Copyright law applies to any work that meets 3 requirements:

  • original
  • work of authorship
  • fixed in a tangible medium of expression

Requirements

(1) Originality

The work must be original to qualify for protection. There are two distinct requirements: (1) the work must be independently created by the author (the author must not have just copied from a preexisting source); and (2) the work must possess at least some minimal degree of creativity.

Note:

  • Discovery is not creation.
  • Originality requires that one be the "maker" or "originator" not merely one who discovers and records a fact.

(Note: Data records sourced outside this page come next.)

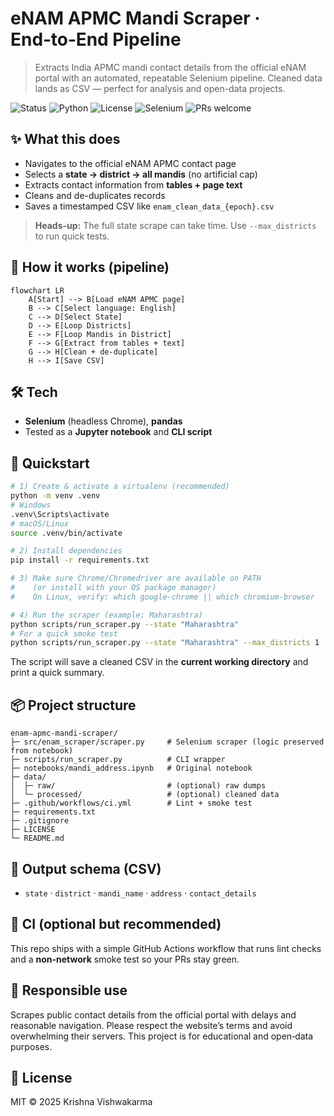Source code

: # eNAM APMC Mandi Scraper · End‑to‑End Pipeline

> Extracts India APMC mandi contact details from the official eNAM portal with an automated, repeatable Selenium pipeline. Cleaned data lands as CSV — perfect for analysis and open-data projects.

![Status](https://img.shields.io/badge/status-active-brightgreen)
![Python](https://img.shields.io/badge/python-3.9%2B-blue)
![License](https://img.shields.io/badge/license-MIT-lightgrey)
![Selenium](https://img.shields.io/badge/selenium-automated-green)
![PRs welcome](https://img.shields.io/badge/PRs-welcome-orange)

## ✨ What this does
- Navigates to the official eNAM APMC contact page
- Selects a **state → district → all mandis** (no artificial cap)
- Extracts contact information from **tables + page text**
- Cleans and de-duplicates records
- Saves a timestamped CSV like `enam_clean_data_{epoch}.csv`

> **Heads-up:** The full state scrape can take time. Use `--max_districts` to run quick tests.

## 🧠 How it works (pipeline)
```mermaid
flowchart LR
    A[Start] --> B[Load eNAM APMC page]
    B --> C[Select language: English]
    C --> D[Select State]
    D --> E[Loop Districts]
    E --> F[Loop Mandis in District]
    F --> G[Extract from tables + text]
    G --> H[Clean + de-duplicate]
    H --> I[Save CSV]
```

## 🛠 Tech
- **Selenium** (headless Chrome), **pandas**
- Tested as a **Jupyter notebook** and **CLI script**

## 🚀 Quickstart
```bash
# 1) Create & activate a virtualenv (recommended)
python -m venv .venv
# Windows
.venv\Scripts\activate
# macOS/Linux
source .venv/bin/activate

# 2) Install dependencies
pip install -r requirements.txt

# 3) Make sure Chrome/Chromedriver are available on PATH
#    (or install with your OS package manager)
#    On Linux, verify: which google-chrome || which chromium-browser

# 4) Run the scraper (example: Maharashtra)
python scripts/run_scraper.py --state "Maharashtra"
# For a quick smoke test
python scripts/run_scraper.py --state "Maharashtra" --max_districts 1
```

The script will save a cleaned CSV in the **current working directory** and print a quick summary.

## 📦 Project structure
```
enam-apmc-mandi-scraper/
├─ src/enam_scraper/scraper.py     # Selenium scraper (logic preserved from notebook)
├─ scripts/run_scraper.py          # CLI wrapper
├─ notebooks/mandi_address.ipynb   # Original notebook
├─ data/
│  ├─ raw/                         # (optional) raw dumps
│  └─ processed/                   # (optional) cleaned data
├─ .github/workflows/ci.yml        # Lint + smoke test
├─ requirements.txt
├─ .gitignore
├─ LICENSE
└─ README.md
```

## 📑 Output schema (CSV)
- `state` · `district` · `mandi_name` · `address` · `contact_details`



## 🧪 CI (optional but recommended)
This repo ships with a simple GitHub Actions workflow that runs lint checks and a **non-network** smoke test so your PRs stay green.

## 🤝 Responsible use
Scrapes public contact details from the official portal with delays and reasonable navigation. Please respect the website’s terms and avoid overwhelming their servers. This project is for educational and open‑data purposes.

## 📜 License
MIT © 2025 Krishna Vishwakarma
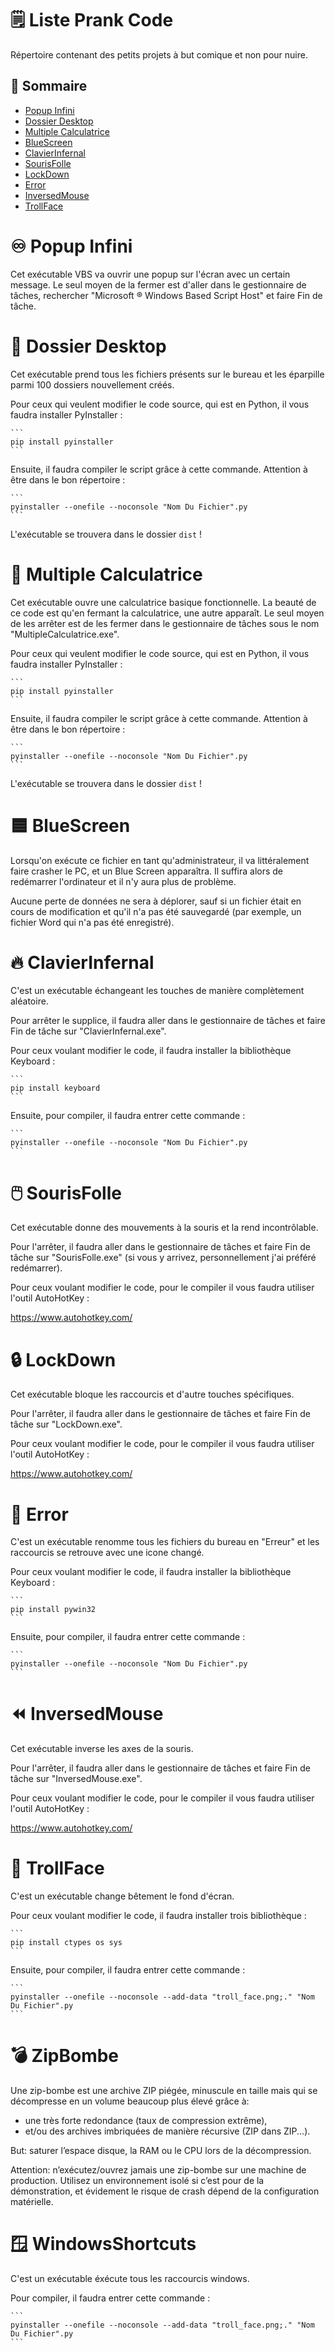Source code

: # 🗒️ Liste Prank Code

Répertoire contenant des petits projets à but comique et non pour nuire.

## 📜 Sommaire
- [Popup Infini](#♾️popup-infini)
- [Dossier Desktop](#📁dossier-desktop)
- [Multiple Calculatrice](#🧮multiple-calculatrice)
- [BlueScreen](#🟦bluescreen)
- [ClavierInfernal](#🔥clavierinfernal)
- [SourisFolle](#🖱️sourisfolle)
- [LockDown](#🔒lockdown)
- [Error](#🚫error)
- [InversedMouse](#⏪inversedmouse)
- [TrollFace](#🤣trollface)

# ♾️ Popup Infini

Cet exécutable VBS va ouvrir une popup sur l'écran avec un certain message. Le seul moyen de la fermer est d'aller dans le gestionnaire de tâches, rechercher "Microsoft ® Windows Based Script Host" et faire Fin de tâche.

# 📁 Dossier Desktop

Cet exécutable prend tous les fichiers présents sur le bureau et les éparpille parmi 100 dossiers nouvellement créés.

Pour ceux qui veulent modifier le code source, qui est en Python, il vous faudra installer PyInstaller :

    ```
    pip install pyinstaller
    ```

Ensuite, il faudra compiler le script grâce à cette commande. Attention à être dans le bon répertoire :

    ```
    pyinstaller --onefile --noconsole "Nom Du Fichier".py
    ```

L'exécutable se trouvera dans le dossier `dist` !

# 🧮 Multiple Calculatrice

Cet exécutable ouvre une calculatrice basique fonctionnelle. La beauté de ce code est qu'en fermant la calculatrice, une autre apparaît. Le seul moyen de les arrêter est de les fermer dans le gestionnaire de tâches sous le nom "MultipleCalculatrice.exe".

Pour ceux qui veulent modifier le code source, qui est en Python, il vous faudra installer PyInstaller :

    ```
    pip install pyinstaller
    ```

Ensuite, il faudra compiler le script grâce à cette commande. Attention à être dans le bon répertoire :

    ```
    pyinstaller --onefile --noconsole "Nom Du Fichier".py
    ```

L'exécutable se trouvera dans le dossier `dist` !

# 🟦 BlueScreen

Lorsqu'on exécute ce fichier en tant qu'administrateur, il va littéralement faire crasher le PC, et un Blue Screen apparaîtra. Il suffira alors de redémarrer l'ordinateur et il n'y aura plus de problème.

Aucune perte de données ne sera à déplorer, sauf si un fichier était en cours de modification et qu'il n'a pas été sauvegardé (par exemple, un fichier Word qui n'a pas été enregistré).

# 🔥 ClavierInfernal

C'est un exécutable échangeant les touches de manière complètement aléatoire.

Pour arrêter le supplice, il faudra aller dans le gestionnaire de tâches et faire Fin de tâche sur "ClavierInfernal.exe".

Pour ceux voulant modifier le code, il faudra installer la bibliothèque Keyboard :

    ```
    pip install keyboard
    ```

Ensuite, pour compiler, il faudra entrer cette commande : 

    ```
    pyinstaller --onefile --noconsole "Nom Du Fichier".py
    ```

# 🖱️ SourisFolle

Cet exécutable donne des mouvements à la souris et la rend incontrôlable.

Pour l'arrêter, il faudra aller dans le gestionnaire de tâches et faire Fin de tâche sur "SourisFolle.exe" (si vous y arrivez, personnellement j'ai préféré redémarrer).

Pour ceux voulant modifier le code, pour le compiler il vous faudra utiliser l'outil AutoHotKey :

https://www.autohotkey.com/

# 🔒 LockDown

Cet exécutable bloque les raccourcis et d'autre touches spécifiques.

Pour l'arrêter, il faudra aller dans le gestionnaire de tâches et faire Fin de tâche sur "LockDown.exe".

Pour ceux voulant modifier le code, pour le compiler il vous faudra utiliser l'outil AutoHotKey :

https://www.autohotkey.com/

# 🚫 Error

C'est un exécutable renomme tous les fichiers du bureau en "Erreur" et les raccourcis se retrouve avec une icone changé.


Pour ceux voulant modifier le code, il faudra installer la bibliothèque Keyboard :

    ```
    pip install pywin32
    ```

Ensuite, pour compiler, il faudra entrer cette commande : 

    ```
    pyinstaller --onefile --noconsole "Nom Du Fichier".py
    ```

# ⏪ InversedMouse

Cet exécutable inverse les axes de la souris.

Pour l'arrêter, il faudra aller dans le gestionnaire de tâches et faire Fin de tâche sur "InversedMouse.exe".

Pour ceux voulant modifier le code, pour le compiler il vous faudra utiliser l'outil AutoHotKey :

https://www.autohotkey.com/

# 🤣 TrollFace

C'est un exécutable change bêtement le fond d'écran.


Pour ceux voulant modifier le code, il faudra installer trois bibliothèque :

    ```
    pip install ctypes os sys
    ```

Ensuite, pour compiler, il faudra entrer cette commande : 

    ```
    pyinstaller --onefile --noconsole --add-data "troll_face.png;." "Nom Du Fichier".py
    ```

# 💣 ZipBombe

Une zip-bombe est une archive ZIP piégée, minuscule en taille mais qui se décompresse en un volume beaucoup plus élevé grâce à:
- une très forte redondance (taux de compression extrême),
- et/ou des archives imbriquées de manière récursive (ZIP dans ZIP...).

But: saturer l’espace disque, la RAM ou le CPU lors de la décompression.

Attention: n’exécutez/ouvrez jamais une zip-bombe sur une machine de production. Utilisez un environnement isolé si c’est pour de la démonstration, et évidement le risque de crash dépend de la configuration matérielle.

# 🪟 WindowsShortcuts

C'est un exécutable éxécute tous les raccourcis windows.

Pour compiler, il faudra entrer cette commande : 

    ```
    pyinstaller --onefile --noconsole --add-data "troll_face.png;." "Nom Du Fichier".py
    ```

However, works containing facts may be copyrighted, if they contain other elements created by the author.
  • Originality will be found in all but a narrow category of works in which the creative spark is utterly lacking or so trivial as to be virtually nonexistent.
  • A work may be copyrightable even if it incorporates nonoriginal elements.
  • Mere editorial changes do not meet originality requirement.
  • Non-original elements are especially common in two categories of works: 1) derivative works (b/c they are adaptations of preexisting works); and 2) compilations (which may be collections of facts or preexisting works).
  • CR in a compilation or derivative work extends only to the material contributed by the author of such work, as distinguished from the pre-existing material employed in the work.

Compilations: a work consisting entirely of unprotected elements is copyrightable (such as facts or work created by others) if the author shows the requisite creativity in selecting, coordinating, or arranging those unprotected elements.


Feist Publications v. Rural Telephone Services

Rule: Facts are not copyrightable, but compilations of facts generally are.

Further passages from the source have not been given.